Top of SUPPLIED MATERIAL

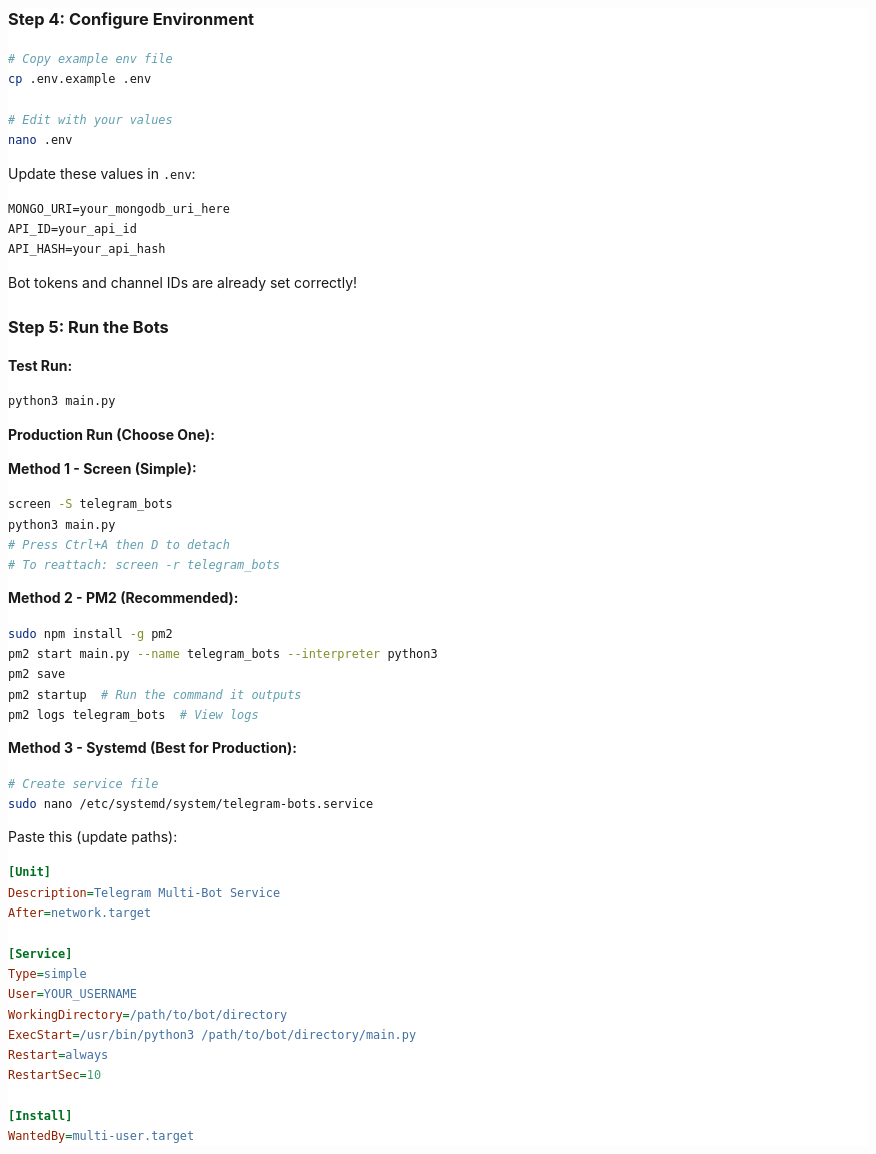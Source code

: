 ### Step 4: Configure Environment
```bash
# Copy example env file
cp .env.example .env

# Edit with your values
nano .env
```

Update these values in `.env`:
```env
MONGO_URI=your_mongodb_uri_here
API_ID=your_api_id
API_HASH=your_api_hash
```

Bot tokens and channel IDs are already set correctly!

### Step 5: Run the Bots

**Test Run:**
```bash
python3 main.py
```

**Production Run (Choose One):**

**Method 1 - Screen (Simple):**
```bash
screen -S telegram_bots
python3 main.py
# Press Ctrl+A then D to detach
# To reattach: screen -r telegram_bots
```

**Method 2 - PM2 (Recommended):**
```bash
sudo npm install -g pm2
pm2 start main.py --name telegram_bots --interpreter python3
pm2 save
pm2 startup  # Run the command it outputs
pm2 logs telegram_bots  # View logs
```

**Method 3 - Systemd (Best for Production):**
```bash
# Create service file
sudo nano /etc/systemd/system/telegram-bots.service
```

Paste this (update paths):
```ini
[Unit]
Description=Telegram Multi-Bot Service
After=network.target

[Service]
Type=simple
User=YOUR_USERNAME
WorkingDirectory=/path/to/bot/directory
ExecStart=/usr/bin/python3 /path/to/bot/directory/main.py
Restart=always
RestartSec=10

[Install]
WantedBy=multi-user.target
```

Bottom of SUPPLIED MATERIAL

WHAT YOU WILL DO => I'd like the data above duplicated exactly, with no pictures included.

OUTPUT FOR THIS EXERCISE =>
Source code

: ### Step 4: Configure Environment
```bash
# Copy example env file
cp .env.example .env

# Edit with your values
nano .env
```

Update these values in `.env`:
```env
MONGO_URI=your_mongodb_uri_here
API_ID=your_api_id
API_HASH=your_api_hash
```

Bot tokens and channel IDs are already set correctly!

### Step 5: Run the Bots

**Test Run:**
```bash
python3 main.py
```

**Production Run (Choose One):**

**Method 1 - Screen (Simple):**
```bash
screen -S telegram_bots
python3 main.py
# Press Ctrl+A then D to detach
# To reattach: screen -r telegram_bots
```

**Method 2 - PM2 (Recommended):**
```bash
sudo npm install -g pm2
pm2 start main.py --name telegram_bots --interpreter python3
pm2 save
pm2 startup  # Run the command it outputs
pm2 logs telegram_bots  # View logs
```

**Method 3 - Systemd (Best for Production):**
```bash
# Create service file
sudo nano /etc/systemd/system/telegram-bots.service
```

Paste this (update paths):
```ini
[Unit]
Description=Telegram Multi-Bot Service
After=network.target

[Service]
Type=simple
User=YOUR_USERNAME
WorkingDirectory=/path/to/bot/directory
ExecStart=/usr/bin/python3 /path/to/bot/directory/main.py
Restart=always
RestartSec=10

[Install]
WantedBy=multi-user.target
```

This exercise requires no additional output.